WHAT TO DO ->
Could you repeat the whole listing below exactly, omitting any picture it holds?

DATASET ENTRIES ->
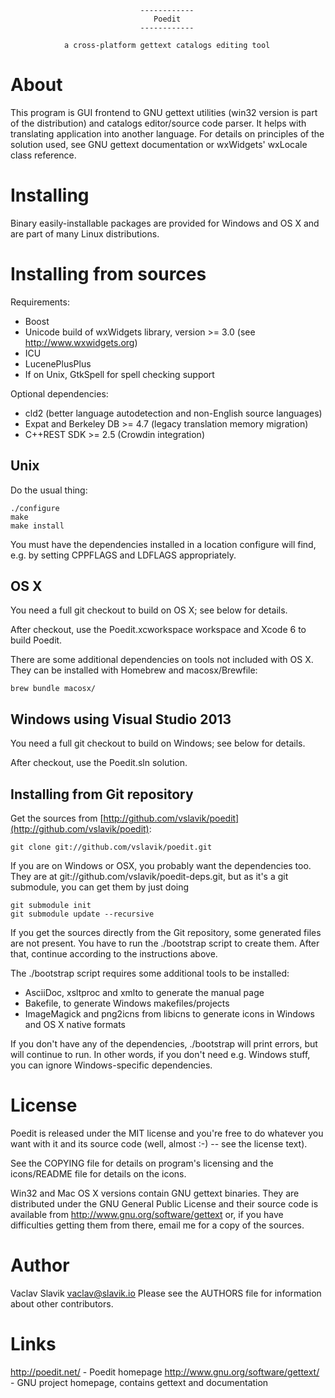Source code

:
                                 ------------
                                    Poedit
                                 ------------

                a cross-platform gettext catalogs editing tool


 About
=======

This program is GUI frontend to GNU gettext utilities (win32 version is part of the distribution) and catalogs editor/source code parser. It helps with translating application into another language. For details on principles of the solution used, see GNU gettext documentation or wxWidgets' wxLocale class reference.


 Installing
============

Binary easily-installable packages are provided for Windows and OS X and are part of many Linux distributions.


 Installing from sources
=========================

Requirements:

  * Boost
  * Unicode build of wxWidgets library, version >= 3.0 (see http://www.wxwidgets.org)
  * ICU
  * LucenePlusPlus
  * If on Unix, GtkSpell for spell checking support

Optional dependencies:

  * cld2 (better language autodetection and non-English source languages)
  * Expat and Berkeley DB >= 4.7 (legacy translation memory migration)
  * C++REST SDK >= 2.5 (Crowdin integration)


 Unix
------

Do the usual thing:

    ./configure
    make
    make install

You must have the dependencies installed in a location configure will find, e.g. by setting CPPFLAGS and LDFLAGS appropriately.


 OS X
------

You need a full git checkout to build on OS X; see below for details.

After checkout, use the Poedit.xcworkspace workspace and Xcode 6 to build Poedit.

There are some additional dependencies on tools not included with OS X. They can be installed with Homebrew and macosx/Brewfile:

    brew bundle macosx/


 Windows using Visual Studio 2013
----------------------------------

You need a full git checkout to build on Windows; see below for details.

After checkout, use the Poedit.sln solution.


 Installing from Git repository
--------------------------------

Get the sources from [http://github.com/vslavik/poedit](http://github.com/vslavik/poedit):

    git clone git://github.com/vslavik/poedit.git

If you are on Windows or OSX, you probably want the dependencies too. They are at git://github.com/vslavik/poedit-deps.git, but as it's a git submodule, you can get them by just doing

    git submodule init
    git submodule update --recursive

If you get the sources directly from the Git repository, some generated files are not present. You have to run the ./bootstrap script to create them. After that, continue according to the instructions above.

The ./bootstrap script requires some additional tools to be installed:

 * AsciiDoc, xsltproc and xmlto to generate the manual page
 * Bakefile, to generate Windows makefiles/projects
 * ImageMagick and png2icns from libicns to generate icons in Windows and
   OS X native formats

If you don't have any of the dependencies, ./bootstrap will print errors, but will continue to run. In other words, if you don't need e.g. Windows stuff, you can ignore Windows-specific dependencies.


 License
=========

Poedit is released under the MIT license and you're free to do  whatever you want with it and its source code (well, almost :-) -- see the license text).

See the COPYING file for details on program's licensing and the icons/README file for details on the icons.

Win32 and Mac OS X versions contain GNU gettext binaries. They are distributed under the GNU General Public License and their source code is available from http://www.gnu.org/software/gettext or, if you have difficulties getting them from there, email me for a copy of the sources.


 Author
========

Vaclav Slavik <vaclav@slavik.io>
Please see the AUTHORS file for information about other contributors.


 Links
=======

http://poedit.net/
        - Poedit homepage
http://www.gnu.org/software/gettext/
        - GNU project homepage, contains gettext and documentation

EXERCISE SOLUTION ->
Source code

:
                                 ------------
                                    Poedit
                                 ------------

                a cross-platform gettext catalogs editing tool


 About
=======

This program is GUI frontend to GNU gettext utilities (win32 version is part of the distribution) and catalogs editor/source code parser. It helps with translating application into another language. For details on principles of the solution used, see GNU gettext documentation or wxWidgets' wxLocale class reference.


 Installing
============

Binary easily-installable packages are provided for Windows and OS X and are part of many Linux distributions.


 Installing from sources
=========================

Requirements:

  * Boost
  * Unicode build of wxWidgets library, version >= 3.0 (see http://www.wxwidgets.org)
  * ICU
  * LucenePlusPlus
  * If on Unix, GtkSpell for spell checking support

Optional dependencies:

  * cld2 (better language autodetection and non-English source languages)
  * Expat and Berkeley DB >= 4.7 (legacy translation memory migration)
  * C++REST SDK >= 2.5 (Crowdin integration)


 Unix
------

Do the usual thing:

    ./configure
    make
    make install

You must have the dependencies installed in a location configure will find, e.g. by setting CPPFLAGS and LDFLAGS appropriately.


 OS X
------

You need a full git checkout to build on OS X; see below for details.

After checkout, use the Poedit.xcworkspace workspace and Xcode 6 to build Poedit.

There are some additional dependencies on tools not included with OS X. They can be installed with Homebrew and macosx/Brewfile:

    brew bundle macosx/


 Windows using Visual Studio 2013
----------------------------------

You need a full git checkout to build on Windows; see below for details.

After checkout, use the Poedit.sln solution.


 Installing from Git repository
--------------------------------

Get the sources from [http://github.com/vslavik/poedit](http://github.com/vslavik/poedit):

    git clone git://github.com/vslavik/poedit.git

If you are on Windows or OSX, you probably want the dependencies too. They are at git://github.com/vslavik/poedit-deps.git, but as it's a git submodule, you can get them by just doing

    git submodule init
    git submodule update --recursive

If you get the sources directly from the Git repository, some generated files are not present. You have to run the ./bootstrap script to create them. After that, continue according to the instructions above.

The ./bootstrap script requires some additional tools to be installed:

 * AsciiDoc, xsltproc and xmlto to generate the manual page
 * Bakefile, to generate Windows makefiles/projects
 * ImageMagick and png2icns from libicns to generate icons in Windows and
   OS X native formats

If you don't have any of the dependencies, ./bootstrap will print errors, but will continue to run. In other words, if you don't need e.g. Windows stuff, you can ignore Windows-specific dependencies.


 License
=========

Poedit is released under the MIT license and you're free to do  whatever you want with it and its source code (well, almost :-) -- see the license text).

See the COPYING file for details on program's licensing and the icons/README file for details on the icons.

Win32 and Mac OS X versions contain GNU gettext binaries. They are distributed under the GNU General Public License and their source code is available from http://www.gnu.org/software/gettext or, if you have difficulties getting them from there, email me for a copy of the sources.


 Author
========

Vaclav Slavik <vaclav@slavik.io>
Please see the AUTHORS file for information about other contributors.


 Links
=======

http://poedit.net/
        - Poedit homepage
http://www.gnu.org/software/gettext/
        - GNU project homepage, contains gettext and documentation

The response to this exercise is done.